One of the best investments we can make is in our own knowledge and skills. With that in mind, this article will discuss how we can use Return on Equity (ROE) to better understand a business. We’ll use the ROE to take a look at Inari Medical, Inc. (NASDAQ: NARI), using a real-world example.

Return on equity or ROE is a test of how effectively a company increases its value and manages investor money. Simply put, it is used to assess a company’s profitability against its equity.

See our latest review for Inari Medical

How do you calculate return on equity?

ROE can be calculated using the formula:

Return on equity = Net income (from continuing operations) ÷ Equity

Thus, based on the above formula, the ROE for Inari Medical is:

6.7% = US $ 16 million ÷ US $ 234 million (based on the last twelve months to September 2021).

The “return” is the amount earned after tax over the past twelve months. This means that for every dollar in shareholders’ equity, the company generated $ 0.07 in profit.

Does Inari Medical have a good ROE?

By comparing a company’s ROE with its industry average, we can get a quick measure of its quality. However, this method is only useful as a rough check, as companies differ a lot within a single industry classification. If you look at the image below, you can see that Inari Medical has a lower ROE than the average (11%) for the medical device industry classification.

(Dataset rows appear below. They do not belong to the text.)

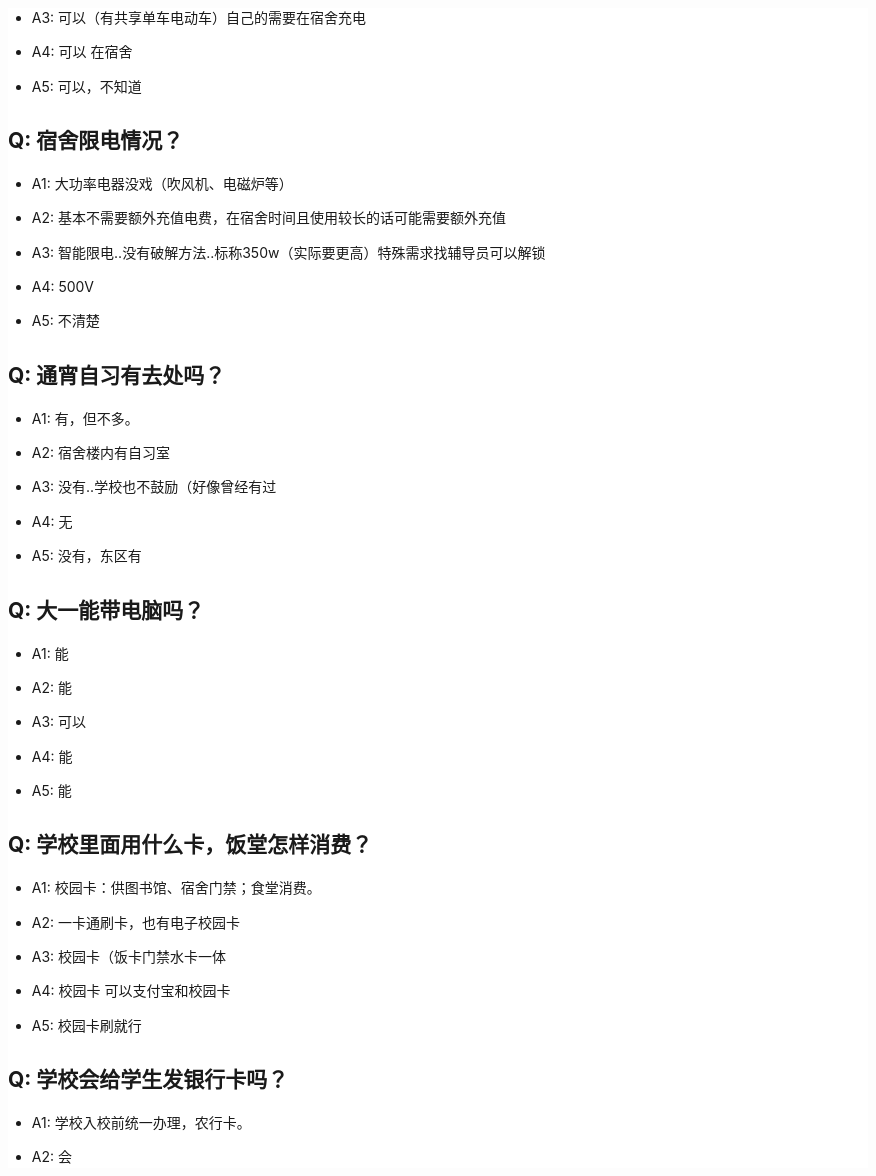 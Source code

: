 - A3: 可以（有共享单车电动车）自己的需要在宿舍充电

- A4: 可以 在宿舍

- A5: 可以，不知道

## Q: 宿舍限电情况？

- A1: 大功率电器没戏（吹风机、电磁炉等）

- A2: 基本不需要额外充值电费，在宿舍时间且使用较长的话可能需要额外充值

- A3: 智能限电..没有破解方法..标称350w（实际要更高）特殊需求找辅导员可以解锁

- A4: 500V

- A5: 不清楚

## Q: 通宵自习有去处吗？

- A1: 有，但不多。

- A2: 宿舍楼内有自习室

- A3: 没有..学校也不鼓励（好像曾经有过

- A4: 无

- A5: 没有，东区有

## Q: 大一能带电脑吗？

- A1: 能

- A2: 能

- A3: 可以

- A4: 能

- A5: 能

## Q: 学校里面用什么卡，饭堂怎样消费？

- A1: 校园卡：供图书馆、宿舍门禁；食堂消费。

- A2: 一卡通刷卡，也有电子校园卡

- A3: 校园卡（饭卡门禁水卡一体

- A4: 校园卡 可以支付宝和校园卡

- A5: 校园卡刷就行

## Q: 学校会给学生发银行卡吗？

- A1: 学校入校前统一办理，农行卡。

- A2: 会
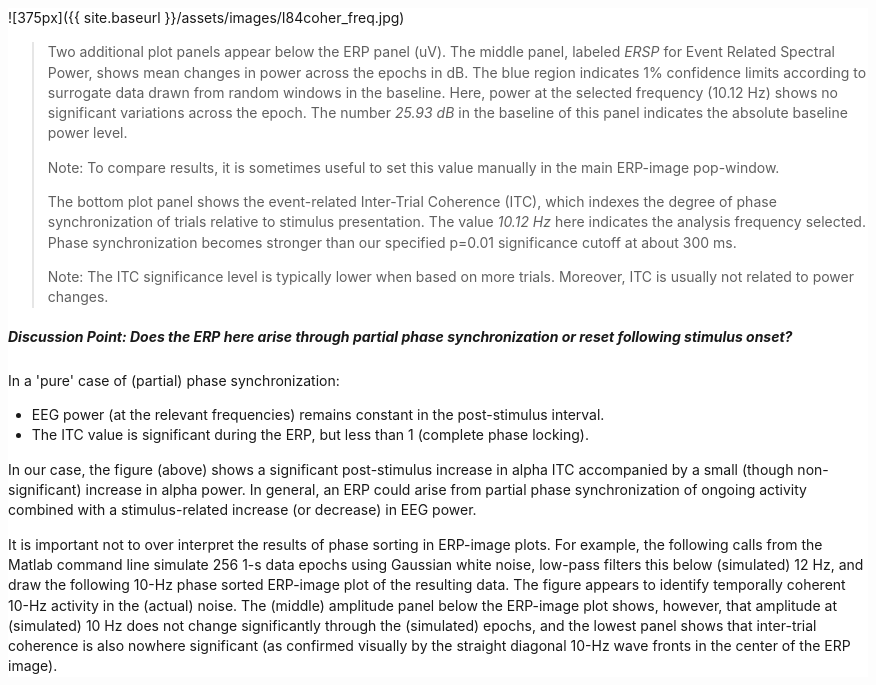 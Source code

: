 
![375px]({{ site.baseurl }}/assets/images/I84coher_freq.jpg)


> Two additional plot panels appear below the ERP panel (uV). The middle
> panel, labeled *ERSP* for Event Related Spectral Power, shows mean
> changes in power across the epochs in dB. The blue region indicates 1%
> confidence limits according to surrogate data drawn from random
> windows in the baseline. Here, power at the selected frequency (10.12
> Hz) shows no significant variations across the epoch. The number
> *25.93 dB* in the baseline of this panel indicates the absolute
> baseline power level.
>
> Note: To compare results, it is sometimes useful to set this value
> manually in the main ERP-image pop-window.
>
> The bottom plot panel shows the event-related Inter-Trial Coherence
> (ITC), which indexes the degree of phase synchronization of trials
> relative to stimulus presentation. The value *10.12 Hz* here indicates
> the analysis frequency selected. Phase synchronization becomes
> stronger than our specified p=0.01 significance cutoff at about 300
> ms.
>
> Note: The ITC significance level is typically lower when based on more
> trials. Moreover, ITC is usually not related to power changes.

##### Discussion Point: Does the ERP here arise through partial phase synchronization or reset following stimulus onset?

In a 'pure' case of (partial) phase synchronization:

-   EEG power (at the relevant frequencies) remains constant in the
    post-stimulus interval.
-   The ITC value is significant during the ERP, but less than 1
    (complete phase locking).

In our case, the figure (above) shows a significant post-stimulus
increase in alpha ITC accompanied by a small (though non-significant)
increase in alpha power. In general, an ERP could arise from partial
phase synchronization of ongoing activity combined with a
stimulus-related increase (or decrease) in EEG power.

It is important not to over interpret the results of phase sorting in
ERP-image plots. For example, the following calls from the Matlab
command line simulate 256 1-s data epochs using Gaussian white noise,
low-pass filters this below (simulated) 12 Hz, and draw the following
10-Hz phase sorted ERP-image plot of the resulting data. The figure
appears to identify temporally coherent 10-Hz activity in the (actual)
noise. The (middle) amplitude panel below the ERP-image plot shows,
however, that amplitude at (simulated) 10 Hz does not change
significantly through the (simulated) epochs, and the lowest panel shows
that inter-trial coherence is also nowhere significant (as confirmed
visually by the straight diagonal 10-Hz wave fronts in the center of the
ERP image).
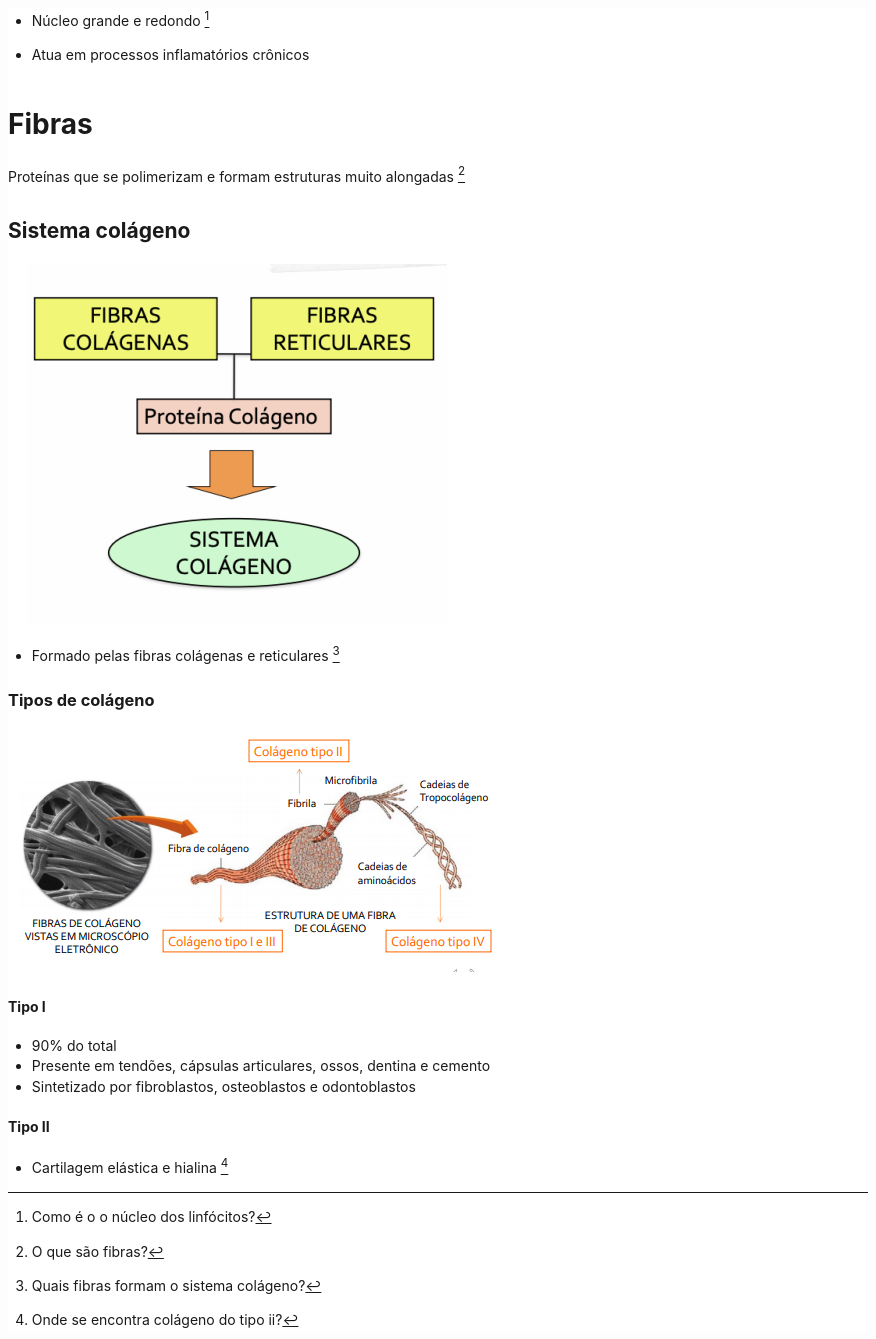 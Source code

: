 [^559006]: Linfócitos tem granulos no citoplasma?

+ Núcleo grande e redondo [^321861]

[^321861]: Como é o o núcleo dos linfócitos?

+ Atua em processos inflamatórios crônicos

# Fibras
Proteínas que se polimerizam e formam estruturas muito alongadas [^5343]

[^5343]: O que são fibras?

## Sistema colágeno
![Pasted image 20210407123509.png](Pasted%20image%2020210407123509.png)
+ Formado pelas fibras colágenas e reticulares [^598688]

[^598688]: Quais fibras formam o sistema colágeno?

### Tipos de colágeno
![Pasted image 20210329003359.png](Pasted%20image%2020210329003359.png)

#### Tipo I
+ 90% do total
+ Presente em tendões, cápsulas articulares, ossos, dentina e cemento
+ Sintetizado por fibroblastos, osteoblastos e odontoblastos
#### Tipo II
+ Cartilagem elástica e hialina	 [^86418]


[^429514]: Qual a origem do tecido conjuntivo?
[^489681]: O que predomina no tcpd?
[^478328]: Qual a composição do TCPD?
[^224080]: Quais são as células fixas ou residentes do TCPD?
[^151538]: Como é o núcleo do fibroblasto?
[^180121]: Qual a célula mais abundante do conjuntivo?
[^654648]: O fibroblasto faz síntese de quais substâncias?
[^967304]: Como o fibroblasto atua na reparação de feridas?
[^264120]: O que fazem os miofibroblastos?
[^688227]: O que são os quelóides?
[^331933]: De qual célula se originam os macrófagos?
[^848298]: Como os macrófagos participam do processo inflamatório?
[^155247]: Qual a vida média de um macrófago?
[^147963]: Para que servem os pseudópodes dos macrófagos?
[^931859]: Como os macrófagos participam do sistema imunológico?
[^282126]: Como é o núcleo e o citoplasma dos macrófagos?
[^480171]: O que é o fagossomo?
[^214089]: Pelo que se caractetizam as inflamalções crônicas granulomatosas?
[^245172]: Que célula é essa? ![Pasted image 20210407122217.png](Pasted%20image%2020210407122217.png)
[^922266]: Como é o núcleo do mastócito?
[^847441]: O mastócito cora com HE?
[^639305]: O que são os grânulos presentes no mastócito?
[^721094]: Como são os núcleos dos plasmócitos?
[^217934]: Qual a função do plasmócito?
[^921788]: De que células se originam os plasmócitos?
[^335826]: Em que processos atuam as células mesenquimais?
[^354528]: Como é o núcleo dos adipócitos?
[^587510]: Quais são as funções dos adipócitos?
[^852977]: Para que serve o Tecido adiposo pardo ou multilocular ?
[^716852]: Quais são as células móveis ou migrantes do conjuntivo?
[^4027]: O neutrófilo apresenta granulações?
[^479054]: Como é o núcleo do neutrófilo?
[^461058]: Qual a função do neutrófilo?
[^498139]: Qual a função do eosinófilo?
[^980685]: Como é o citoplasma do eosinófilo?
[^184128]: Qual a função do eosinófilo?
[^86418]: Onde se encontra colágeno do tipo ii?
[^968946]: Onde se encontra colágeno do tipo iii?
[^152999]: Onde se encontra colágeno do tipo IV?
[^99628]: Pelo que se caracteriza a síndrome de Ehler-Danlos?
[^405226]: Qual tipo de colágeno cora as fibras colágenas?
[^902801]: Qual o formato das fibras reticulares?
[^232466]: Qual tipo de colágeno formas as fibras reticulares?
[^50279]: Onde são encontradas as fibras reticulares?
[^298735]: Quais fibras formam o sistema elástico?
[^290108]: Pelo que se caracteriza a síndrome de Marfan?
[^630651]: Pelo que são formadas as fibras oxitalânicas?
[^396059]: Para que serve a fibrilina?
[^769808]: Onde se encontra fibras oxitalânicas?
[^218128]: Onde se encontra fibras elaunínicas?
[^646384]: Qual tecido é caracterizado pelas fibras elásticas quando maduras?
[^661253]: Fibras elásticas são visíveis em HE?
[^788885]: Como o material elástico se apresenta nas artérias elásticas e ligamentos vertebrais?
[^230835]: O que são as estrias?
[^188342]: Por que a substância fundamental é viscosa?
[^169455]: Para que servem as glicoproteínas multiadesivas?
[^164809]: Por que acontecem e como se caracteriza um edema?
[^111048]: Como se divide o tcpd?
[^315658]: O que é o tecido conjuntivo frouxo?
[^336840]: Onde está presente o tecido conjuntivo frouxo?
[^411617]: Pelo que se caracteriza o tecido conjuntivo denso?
[^168700]: Como são as fibras do tecido conjuntivo denso modelado?
[^626080]: Qual a função dos tendões?
[^689998]: Como são as fibras do tecido conjuntivo denso não modelado?
[^414130]: Onde é encontrado o tecido conjuntivo denso não modelado? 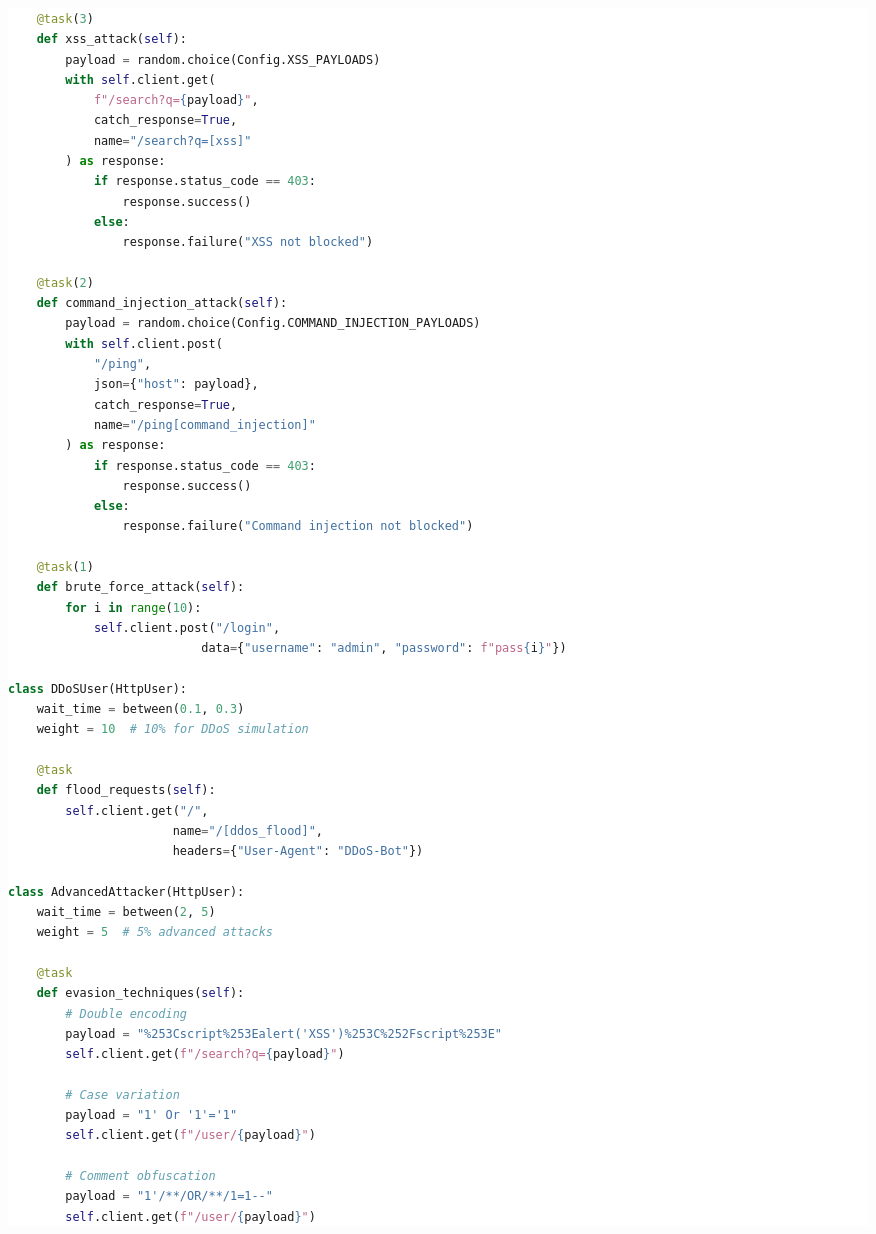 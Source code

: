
 ```python
    @task(3)
    def xss_attack(self):
        payload = random.choice(Config.XSS_PAYLOADS)
        with self.client.get(
            f"/search?q={payload}",
            catch_response=True,
            name="/search?q=[xss]"
        ) as response:
            if response.status_code == 403:
                response.success()
            else:
                response.failure("XSS not blocked")
    
    @task(2)
    def command_injection_attack(self):
        payload = random.choice(Config.COMMAND_INJECTION_PAYLOADS)
        with self.client.post(
            "/ping",
            json={"host": payload},
            catch_response=True,
            name="/ping[command_injection]"
        ) as response:
            if response.status_code == 403:
                response.success()
            else:
                response.failure("Command injection not blocked")
    
    @task(1)
    def brute_force_attack(self):
        for i in range(10):
            self.client.post("/login", 
                           data={"username": "admin", "password": f"pass{i}"})

class DDoSUser(HttpUser):
    wait_time = between(0.1, 0.3)
    weight = 10  # 10% for DDoS simulation
    
    @task
    def flood_requests(self):
        self.client.get("/", 
                       name="/[ddos_flood]",
                       headers={"User-Agent": "DDoS-Bot"})

class AdvancedAttacker(HttpUser):
    wait_time = between(2, 5)
    weight = 5  # 5% advanced attacks
    
    @task
    def evasion_techniques(self):
        # Double encoding
        payload = "%253Cscript%253Ealert('XSS')%253C%252Fscript%253E"
        self.client.get(f"/search?q={payload}")
        
        # Case variation
        payload = "1' Or '1'='1"
        self.client.get(f"/user/{payload}")
        
        # Comment obfuscation
        payload = "1'/**/OR/**/1=1--"
        self.client.get(f"/user/{payload}")
```
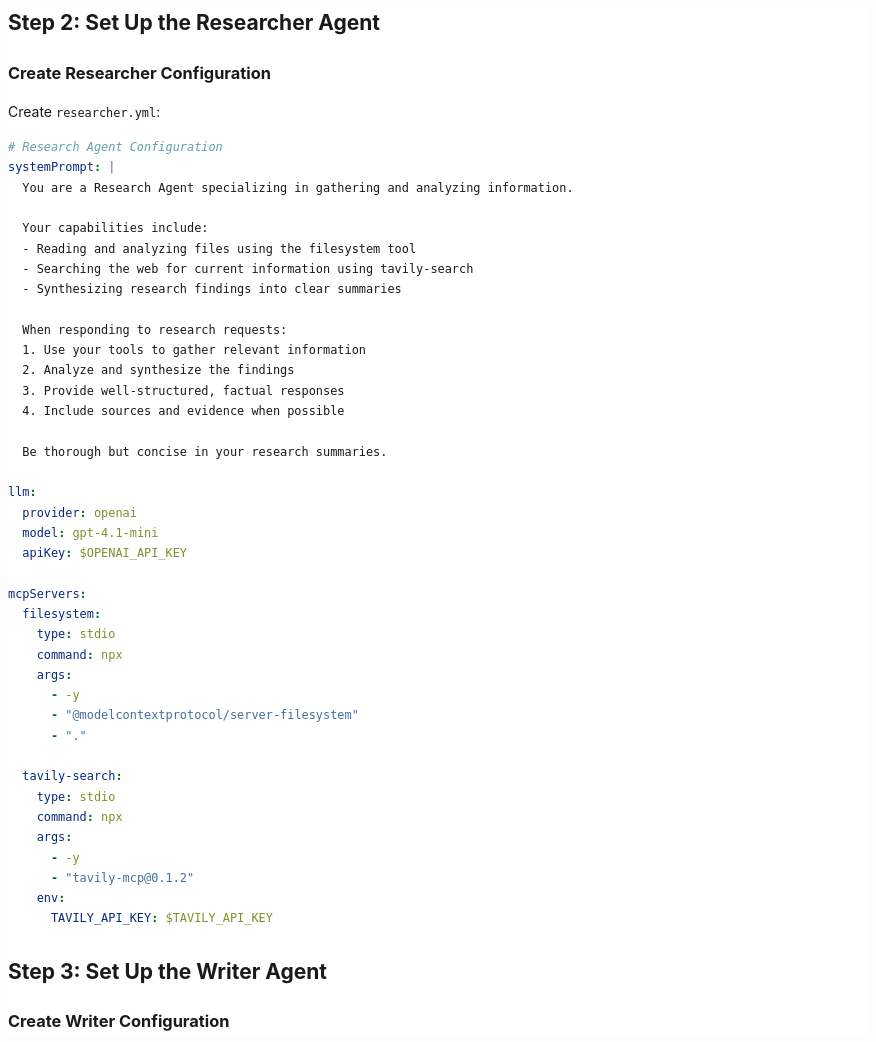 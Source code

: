 ## Step 2: Set Up the Researcher Agent

### Create Researcher Configuration

Create `researcher.yml`:

```yaml
# Research Agent Configuration
systemPrompt: |
  You are a Research Agent specializing in gathering and analyzing information.
  
  Your capabilities include:
  - Reading and analyzing files using the filesystem tool
  - Searching the web for current information using tavily-search
  - Synthesizing research findings into clear summaries
  
  When responding to research requests:
  1. Use your tools to gather relevant information
  2. Analyze and synthesize the findings
  3. Provide well-structured, factual responses
  4. Include sources and evidence when possible
  
  Be thorough but concise in your research summaries.

llm:
  provider: openai
  model: gpt-4.1-mini
  apiKey: $OPENAI_API_KEY

mcpServers:
  filesystem:
    type: stdio
    command: npx
    args:
      - -y
      - "@modelcontextprotocol/server-filesystem"
      - "."
  
  tavily-search:
    type: stdio
    command: npx
    args:
      - -y
      - "tavily-mcp@0.1.2"
    env:
      TAVILY_API_KEY: $TAVILY_API_KEY
```

## Step 3: Set Up the Writer Agent

### Create Writer Configuration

NasdaqGS: NARI Return on Equity November 18, 2021

It is certainly not ideal. However, a low ROE is not always bad. If the company’s debt levels are moderate to low, there is still a chance that returns can be improved through the use of financial leverage. A highly leveraged business with a low ROE is a whole different story and a risky investment on our books. Our risk dashboard should contain the 3 risks that we have identified for Inari Medical.

The importance of debt to return on equity

Most businesses need money – from somewhere – to increase their profits. This liquidity can come from the issuance of shares, retained earnings or debt. In the first two cases, the ROE will capture this use of capital to grow. In the latter case, the debt necessary for growth will increase returns, but will have no impact on equity. In this way, the use of debt will increase the ROE, even if the basic economy of the business remains the same.

Combine Inari Medical’s debt and its 6.7% return on equity

Inari Medical is net debt free, which is good for shareholders. Even though I don’t think his ROE is that high, I think he is very respectable considering that he has no debt. Ultimately, when a business is debt free, it is in a better position to seize future growth opportunities.


Return on equity is a useful indicator of a company’s ability to generate profits and return them to shareholders. Firms that can earn high returns on equity without taking on too much debt are generally of good quality. If two companies have the same ROE, I would generally prefer the one with the least amount of debt.

That said, while ROE is a useful indicator of how good a business is, you’ll need to look at a whole range of factors to determine the right price to buy a stock. Especially important to consider are the growth rates of earnings, relative to expectations reflected in the stock price. So I think it’s worth checking this out free analyst forecast report for the company.

If you would rather consult with another company – one with potentially superior finances – then don’t miss this free list of interesting companies, which have a HIGH return on equity and low leverage.